⮨ Aide

Unicode filenames in ZIP format

UTF-8 is a standard character-encoding method for storing Unicode which is developed to display various languages.

Since Unicode and UTF-8 were developed after the 1990s, an initial version of ZIP format (made in the 1980s) didn’t support UTF-8. As ZIP format became the standard archive format and it was required to support Unicode, however, several ways have been introduced to process UTF-8 strings on ZIP files.

Bandizip supports two of them; one way is to convert the filenames to UTF-8, and the other is to store additional UTF-8 filenames in an extra header field while storing the original ones in MBCS.



Use Unicode filenames in Zip files (UTF-8)

Bandizip stores filenames in ZIP files with converting them to UTF-8. It is a standard filename storage method defined by APPNOTE, yet some archivers occasionally fail to recognize the ZIP files or mishandle them causing filenames broken. APPNOTE

Store Unicode filenames in an extra header field of Zip files (UTF-8)

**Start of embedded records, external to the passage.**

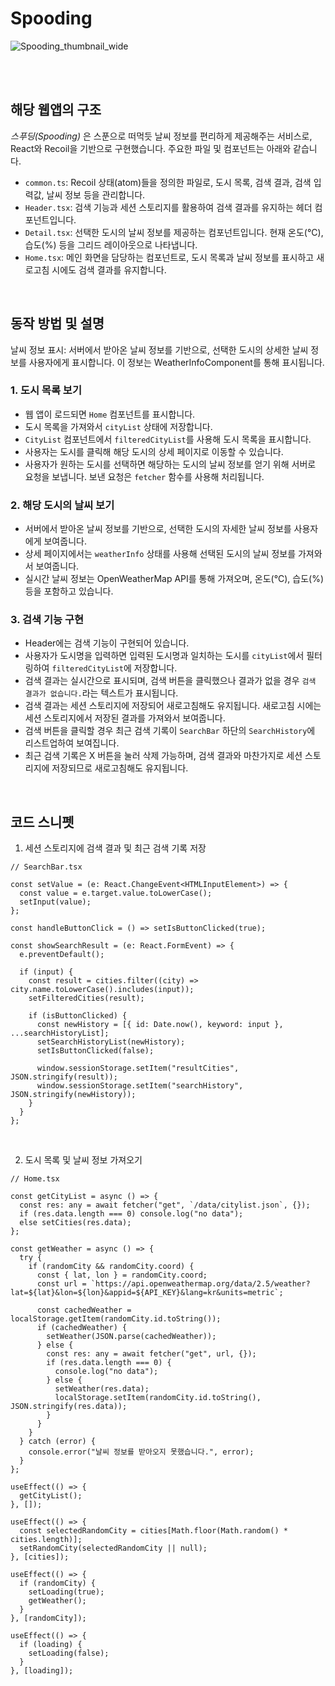 # Spooding

![Spooding_thumbnail_wide](https://github.com/jangjia01234/spooding/assets/71865277/13b16902-bee5-47db-b76d-4e6862258e83)

<br/><br/>

## 해당 웹앱의 구조

_스푸딩(Spooding)_ 은 스푼으로 떠먹듯 날씨 정보를 편리하게 제공해주는 서비스로, React와 Recoil을 기반으로 구현했습니다. 주요한 파일 및 컴포넌트는 아래와 같습니다.

- `common.ts`: Recoil 상태(atom)들을 정의한 파일로, 도시 목록, 검색 결과, 검색 입력값, 날씨 정보 등을 관리합니다.
- `Header.tsx`: 검색 기능과 세션 스토리지를 활용하여 검색 결과를 유지하는 헤더 컴포넌트입니다.
- `Detail.tsx`: 선택한 도시의 날씨 정보를 제공하는 컴포넌트입니다. 현재 온도(°C), 습도(%) 등을 그리드 레이아웃으로 나타냅니다.
- `Home.tsx`: 메인 화면을 담당하는 컴포넌트로, 도시 목록과 날씨 정보를 표시하고 새로고침 시에도 검색 결과를 유지합니다.

<br/>

## 동작 방법 및 설명

날씨 정보 표시: 서버에서 받아온 날씨 정보를 기반으로, 선택한 도시의 상세한 날씨 정보를 사용자에게 표시합니다. 이 정보는 WeatherInfoComponent를 통해 표시됩니다.

### 1. 도시 목록 보기

- 웹 앱이 로드되면 `Home` 컴포넌트를 표시합니다.
- 도시 목록을 가져와서 `cityList` 상태에 저장합니다.
- `CityList` 컴포넌트에서 `filteredCityList`를 사용해 도시 목록을 표시합니다.
- 사용자는 도시를 클릭해 해당 도시의 상세 페이지로 이동할 수 있습니다.
- 사용자가 원하는 도시를 선택하면 해당하는 도시의 날씨 정보를 얻기 위해 서버로 요청을 보냅니다. 보낸 요청은 `fetcher` 함수를 사용해 처리됩니다.

### 2. 해당 도시의 날씨 보기

- 서버에서 받아온 날씨 정보를 기반으로, 선택한 도시의 자세한 날씨 정보를 사용자에게 보여줍니다.
- 상세 페이지에서는 `weatherInfo` 상태를 사용해 선택된 도시의 날씨 정보를 가져와서 보여줍니다.
- 실시간 날씨 정보는 OpenWeatherMap API를 통해 가져오며, 온도(°C), 습도(%) 등을 포함하고 있습니다.

### 3. 검색 기능 구현

- Header에는 검색 기능이 구현되어 있습니다.
- 사용자가 도시명을 입력하면 입력된 도시명과 일치하는 도시를 `cityList`에서 필터링하여 `filteredCityList`에 저장합니다.
- 검색 결과는 실시간으로 표시되며, 검색 버튼을 클릭했으나 결과가 없을 경우 `검색 결과가 없습니다.`라는 텍스트가 표시됩니다.
- 검색 결과는 세션 스토리지에 저장되어 새로고침해도 유지됩니다. 새로고침 시에는 세션 스토리지에서 저장된 결과를 가져와서 보여줍니다.
- 검색 버튼을 클릭할 경우 최근 검색 기록이 `SearchBar` 하단의 `SearchHistory`에 리스트업하여 보여집니다.
- 최근 검색 기록은 X 버튼을 눌러 삭제 가능하며, 검색 결과와 마찬가지로 세션 스토리지에 저장되므로 새로고침해도 유지됩니다.

<br/>

## 코드 스니펫

1. 세션 스토리지에 검색 결과 및 최근 검색 기록 저장

```tsx
// SearchBar.tsx

const setValue = (e: React.ChangeEvent<HTMLInputElement>) => {
  const value = e.target.value.toLowerCase();
  setInput(value);
};

const handleButtonClick = () => setIsButtonClicked(true);

const showSearchResult = (e: React.FormEvent) => {
  e.preventDefault();

  if (input) {
    const result = cities.filter((city) => city.name.toLowerCase().includes(input));
    setFilteredCities(result);

    if (isButtonClicked) {
      const newHistory = [{ id: Date.now(), keyword: input }, ...searchHistoryList];
      setSearchHistoryList(newHistory);
      setIsButtonClicked(false);

      window.sessionStorage.setItem("resultCities", JSON.stringify(result));
      window.sessionStorage.setItem("searchHistory", JSON.stringify(newHistory));
    }
  }
};
```

<br/>

2. 도시 목록 및 날씨 정보 가져오기

```tsx
// Home.tsx

const getCityList = async () => {
  const res: any = await fetcher("get", `/data/citylist.json`, {});
  if (res.data.length === 0) console.log("no data");
  else setCities(res.data);
};

const getWeather = async () => {
  try {
    if (randomCity && randomCity.coord) {
      const { lat, lon } = randomCity.coord;
      const url = `https://api.openweathermap.org/data/2.5/weather?lat=${lat}&lon=${lon}&appid=${API_KEY}&lang=kr&units=metric`;

      const cachedWeather = localStorage.getItem(randomCity.id.toString());
      if (cachedWeather) {
        setWeather(JSON.parse(cachedWeather));
      } else {
        const res: any = await fetcher("get", url, {});
        if (res.data.length === 0) {
          console.log("no data");
        } else {
          setWeather(res.data);
          localStorage.setItem(randomCity.id.toString(), JSON.stringify(res.data));
        }
      }
    }
  } catch (error) {
    console.error("날씨 정보를 받아오지 못했습니다.", error);
  }
};

useEffect(() => {
  getCityList();
}, []);

useEffect(() => {
  const selectedRandomCity = cities[Math.floor(Math.random() * cities.length)];
  setRandomCity(selectedRandomCity || null);
}, [cities]);

useEffect(() => {
  if (randomCity) {
    setLoading(true);
    getWeather();
  }
}, [randomCity]);

useEffect(() => {
  if (loading) {
    setLoading(false);
  }
}, [loading]);
```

Bandizip stores additional UTF-8 filenames in an extra header field of ZIP format, while storing the original ones in MBCS. This method is also defined by APPNOTE as “Info-ZIP Unicode Path Extra Field.” Because it uses the extra field to store the UTF-8 filenames, the file sizes would be tens of bytes larger than the former ones. However the original filenames are stored in MBCS, and therefore the files are safer and more compatible.

As most archivers (such as 7zip, Winrar, and Winzip) supports this feature, it prevents your filenames from being broken in OS with a different system language.

The picture below shows the difference between using the feature and not using it when sending a ZIP file compressed on Korean OS to Japanese OS.



Use Unicode filenames in tar/tgz files (UTF-8)



TAR and TGZ formats are archive formats mainly used on Unix (which uses the UTF-8 filenames). This feature makes you extract TAR/TGZ files on Unix without filename issues.

NOTE: Some applications for Windows may fail to recognize UTF-8 code page of TAR/TGZ formats properly.